EXERCISE
Filter the entries, keeping every line with the string "readme".

MATERIAL PROVIDED
+ + +
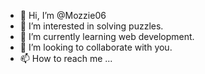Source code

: - 👋 Hi, I’m @Mozzie06
- 👀 I’m interested in solving puzzles.
- 🌱 I’m currently learning web development.
- 💞️ I’m looking to collaborate with you.
- 📫 How to reach me ...
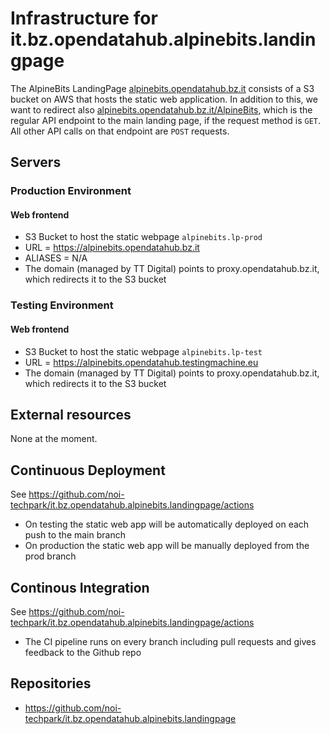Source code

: # Infrastructure for it.bz.opendatahub.alpinebits.landingpage

The AlpineBits LandingPage
[alpinebits.opendatahub.bz.it](https://alpinebits.opendatahub.bz.it) consists of
a S3 bucket on AWS that hosts the static web application. In addition to this,
we want to redirect also
[alpinebits.opendatahub.bz.it/AlpineBits](https://alpinebits.opendatahub.bz.it/AlpineBits),
which is the regular API endpoint to the main landing page, if the request
method is `GET`. All other API calls on that endpoint are `POST` requests.

## Servers

### Production Environment
#### Web frontend
- S3 Bucket to host the static webpage `alpinebits.lp-prod`
- URL = https://alpinebits.opendatahub.bz.it
- ALIASES = N/A
- The domain (managed by TT Digital) points to proxy.opendatahub.bz.it, which redirects it to the S3 bucket

### Testing Environment
#### Web frontend
- S3 Bucket to host the static webpage `alpinebits.lp-test`
- URL = https://alpinebits.opendatahub.testingmachine.eu
- The domain (managed by TT Digital) points to proxy.opendatahub.bz.it, which redirects it to the S3 bucket

## External resources
None at the moment.

## Continuous Deployment
See https://github.com/noi-techpark/it.bz.opendatahub.alpinebits.landingpage/actions

- On testing the static web app will be automatically deployed on each push to the main branch
- On production the static web app will be manually deployed from the prod branch

## Continous Integration
See https://github.com/noi-techpark/it.bz.opendatahub.alpinebits.landingpage/actions

- The CI pipeline runs on every branch including pull requests and gives feedback to the Github repo

## Repositories
- https://github.com/noi-techpark/it.bz.opendatahub.alpinebits.landingpage

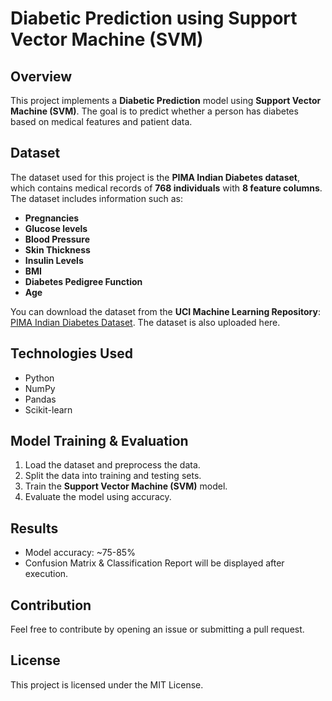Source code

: # Diabetic Prediction using Support Vector Machine (SVM)

## Overview
This project implements a **Diabetic Prediction** model using **Support Vector Machine (SVM)**. The goal is to predict whether a person has diabetes based on medical features and patient data.

## Dataset
The dataset used for this project is the **PIMA Indian Diabetes dataset**, which contains medical records of **768 individuals** with **8 feature columns**. The dataset includes information such as:
- **Pregnancies**
- **Glucose levels**
- **Blood Pressure**
- **Skin Thickness**
- **Insulin Levels**
- **BMI**
- **Diabetes Pedigree Function**
- **Age**

You can download the dataset from the **UCI Machine Learning Repository**: [PIMA Indian Diabetes Dataset](https://www.kaggle.com/datasets/uciml/pima-indians-diabetes-database). The dataset is also uploaded here.

## Technologies Used
- Python
- NumPy
- Pandas
- Scikit-learn

## Model Training & Evaluation
1. Load the dataset and preprocess the data.
2. Split the data into training and testing sets.
3. Train the **Support Vector Machine (SVM)** model.
4. Evaluate the model using accuracy.

## Results
- Model accuracy: ~75-85%
- Confusion Matrix & Classification Report will be displayed after execution.

## Contribution
Feel free to contribute by opening an issue or submitting a pull request.

## License
This project is licensed under the MIT License.

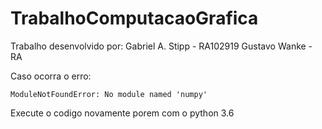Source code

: # TrabalhoComputacaoGrafica

Trabalho desenvolvido por:
Gabriel A. Stipp - RA102919
Gustavo Wanke - RA

Caso ocorra o erro:

    ModuleNotFoundError: No module named 'numpy'

Execute o codigo novamente porem com o python 3.6

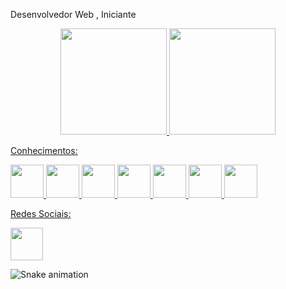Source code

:  Desenvolvedor Web , Iniciante


<div align="center">
  <a href="https://github.com/paulovct">
  <img height="170em" src="https://github-readme-stats.vercel.app/api?username=paulovct&show_icons=true&theme=blue-green&include_all_commits=false&count_private=true"/>
  <img height="170em" src="https://github-readme-stats.vercel.app/api/top-langs/?username=paulovct&layout=compact&langs_count=7&theme=blue-green"/>
</div>

Conhecimentos:

<div display:block:inline;>
  <img height="53px" src="https://alunos.b7web.com.br/media/courses/logo/reactjs.jpg">
  <img height="53px" src="https://alunos.b7web.com.br/media/courses/logo/typescript.jpg">
  <img height="53px" src="https://alunos.b7web.com.br/media/courses/logo/nodejs.jpg">
  <img height="53px" src="https://alunos.b7web.com.br/media/courses/logo/adonisjs.jpg">
  <img height="53px" src="https://alunos.b7web.com.br/media/courses/logo/php.jpg">
  <img height="53px" src="https://alunos.b7web.com.br/media/courses/logo/laravel.jpg">
  <img height="53px" src="https://alunos.b7web.com.br/media/courses/logo/git.jpg">
 
</div>

Redes Sociais:

<nav>
  <a href="https://www.linkedin.com/in/paulo-victor-alves-216327211">
  <img src="https://cdn.jsdelivr.net/gh/devicons/devicon/icons/linkedin/linkedin-original.svg" height="52px"></a>
  
</nav>


![Snake animation](https://github.com/paulovct/paulovct/blob/output/github-contribution-grid-snake.svg)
+ + +
EXERCISE ANSWER
  <img height="170em" src="https://github-readme-stats.vercel.app/api?username=paulovct&show_icons=true&theme=blue-green&include_all_commits=false&count_private=true"/>
  <img height="170em" src="https://github-readme-stats.vercel.app/api/top-langs/?username=paulovct&layout=compact&langs_count=7&theme=blue-green"/>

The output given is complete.